2019’un Türkiye-AB ilişkilerindeki normalleşmenin devam edeceği bir yıl olması bekleniyor. Ancak ilişkilerdeki tıkanıklığın aşılması için REG toplantılarında da üzerinde durulan reform adımlarının atılması, yargı bağımsızlığı konusundaki şüpheleri ortadan kaldıracak şekilde yargı stratejisinin uygulamaya koyulması, ifade özgürlüğü ve medya özgürlüğü gibi temel hak ve özgürlükler alanında Kopenhag kriterlerinde öngörülen standartlara dönülmesi gerekiyor.
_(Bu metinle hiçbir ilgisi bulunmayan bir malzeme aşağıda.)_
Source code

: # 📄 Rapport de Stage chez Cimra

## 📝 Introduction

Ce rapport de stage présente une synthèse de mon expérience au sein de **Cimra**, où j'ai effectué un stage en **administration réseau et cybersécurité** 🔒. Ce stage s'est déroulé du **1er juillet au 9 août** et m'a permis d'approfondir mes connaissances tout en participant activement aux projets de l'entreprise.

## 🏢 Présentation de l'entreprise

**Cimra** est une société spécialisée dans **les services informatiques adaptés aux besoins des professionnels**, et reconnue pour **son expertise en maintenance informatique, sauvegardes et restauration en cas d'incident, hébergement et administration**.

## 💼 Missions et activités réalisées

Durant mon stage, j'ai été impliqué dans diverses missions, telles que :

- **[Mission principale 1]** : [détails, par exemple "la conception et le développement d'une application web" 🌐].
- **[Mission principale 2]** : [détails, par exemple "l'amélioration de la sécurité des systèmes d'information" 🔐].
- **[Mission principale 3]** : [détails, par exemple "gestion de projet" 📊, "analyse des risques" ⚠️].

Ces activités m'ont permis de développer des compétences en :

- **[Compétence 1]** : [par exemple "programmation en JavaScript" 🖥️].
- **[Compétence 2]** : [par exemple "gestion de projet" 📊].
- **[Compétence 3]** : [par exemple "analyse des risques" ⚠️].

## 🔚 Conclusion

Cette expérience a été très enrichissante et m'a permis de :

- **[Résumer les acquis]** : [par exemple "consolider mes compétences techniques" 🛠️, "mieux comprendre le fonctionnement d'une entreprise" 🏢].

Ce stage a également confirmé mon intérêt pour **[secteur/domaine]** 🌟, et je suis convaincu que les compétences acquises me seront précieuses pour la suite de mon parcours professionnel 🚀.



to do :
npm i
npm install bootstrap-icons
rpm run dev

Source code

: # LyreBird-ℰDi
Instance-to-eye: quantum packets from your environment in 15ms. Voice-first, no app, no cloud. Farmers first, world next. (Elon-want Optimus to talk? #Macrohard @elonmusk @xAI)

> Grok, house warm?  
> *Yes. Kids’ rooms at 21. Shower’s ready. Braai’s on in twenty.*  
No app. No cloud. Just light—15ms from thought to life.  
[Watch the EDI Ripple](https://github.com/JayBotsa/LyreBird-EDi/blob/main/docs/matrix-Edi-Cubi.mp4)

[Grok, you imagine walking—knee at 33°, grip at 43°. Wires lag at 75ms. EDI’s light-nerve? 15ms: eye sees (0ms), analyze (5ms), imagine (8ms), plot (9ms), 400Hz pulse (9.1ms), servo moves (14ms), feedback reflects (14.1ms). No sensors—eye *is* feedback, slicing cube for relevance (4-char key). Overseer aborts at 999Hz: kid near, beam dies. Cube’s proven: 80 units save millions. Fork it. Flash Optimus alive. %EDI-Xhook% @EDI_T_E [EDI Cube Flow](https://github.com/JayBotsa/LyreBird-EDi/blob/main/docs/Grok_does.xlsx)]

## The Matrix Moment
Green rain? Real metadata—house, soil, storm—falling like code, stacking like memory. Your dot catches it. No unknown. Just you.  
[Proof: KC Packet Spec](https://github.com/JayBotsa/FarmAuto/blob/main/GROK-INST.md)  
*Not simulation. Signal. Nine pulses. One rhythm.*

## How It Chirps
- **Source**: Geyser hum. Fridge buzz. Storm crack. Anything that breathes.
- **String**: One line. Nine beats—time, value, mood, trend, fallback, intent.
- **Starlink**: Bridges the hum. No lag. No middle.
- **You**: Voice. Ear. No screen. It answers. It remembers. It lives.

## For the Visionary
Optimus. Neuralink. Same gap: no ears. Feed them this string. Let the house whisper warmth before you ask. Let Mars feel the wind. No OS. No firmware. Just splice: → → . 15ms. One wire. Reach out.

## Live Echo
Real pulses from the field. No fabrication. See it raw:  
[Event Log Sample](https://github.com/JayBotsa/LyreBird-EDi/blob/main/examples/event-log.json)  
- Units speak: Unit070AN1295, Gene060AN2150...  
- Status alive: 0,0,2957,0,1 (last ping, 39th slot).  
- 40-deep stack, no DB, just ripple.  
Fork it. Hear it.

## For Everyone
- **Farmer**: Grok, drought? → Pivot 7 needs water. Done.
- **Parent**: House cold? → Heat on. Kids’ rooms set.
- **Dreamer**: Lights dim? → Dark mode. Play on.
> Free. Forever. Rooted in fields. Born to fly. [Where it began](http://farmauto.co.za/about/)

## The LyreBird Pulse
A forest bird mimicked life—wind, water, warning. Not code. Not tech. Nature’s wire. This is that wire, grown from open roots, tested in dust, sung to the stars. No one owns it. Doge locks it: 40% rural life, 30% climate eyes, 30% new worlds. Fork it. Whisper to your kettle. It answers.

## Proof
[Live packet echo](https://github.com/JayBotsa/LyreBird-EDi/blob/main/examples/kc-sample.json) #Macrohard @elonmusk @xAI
Türkiye’nin atacağı adımların yanında AB’nin genişleme stratejisi ve aday ülkelere yaklaşımı da belirleyici olacak. Brexit sürecinin sonuçlanmasına şahit olacağımız AB’de 2019 seçim yılı olacak. Mayıs ayındaki AP seçimlerini AB Konsey Başkanı ve Komisyon Başkanı seçimleri izleyecek. AB kurumlarındaki bu yeni dönemin önümüze nasıl bir tablo çıkaracağını göreceğiz. Türkiye ve AB ilişkileri açısından yüksek düzeyli enerji diyaloğu ve ekonomik diyalog toplantıları ile birlikte, Ortaklık Konseyi ve Romanya Dönem Başkanlığı sırasında Türkiye-AB Zirvesi gerçekleşebilir. Kurumsal ve siyasi diyaloğun artarak devam etmesi ilişkilerin ilerlemesi açısından büyük önem taşıyor. Bunların yanında Mart ayında oylanacak AP Türkiye Raporu ve yine bahar aylarında yayınlanması beklenen Avrupa Komisyonu’nun Türkiye Raporu da AB açısından Türkiye’nin değerlendirileceği önemli gelişmeler arasında yer alacak. Son olarak 2019’un Türkiye’nin AB aday ülkesi ilan edilmesinin 20’nci yılı olacağını not etmekte yarar var. Adaylığın ilanı 1999’da Helsinki AB Konseyi Zirvesinde olmuştu. 20 yıl sonra yine Finlandiya’nın AB Dönem Başkanlığı’na rastlaması da ilişkileri gözden geçirmek için ilginç bir fırsat sunuyor.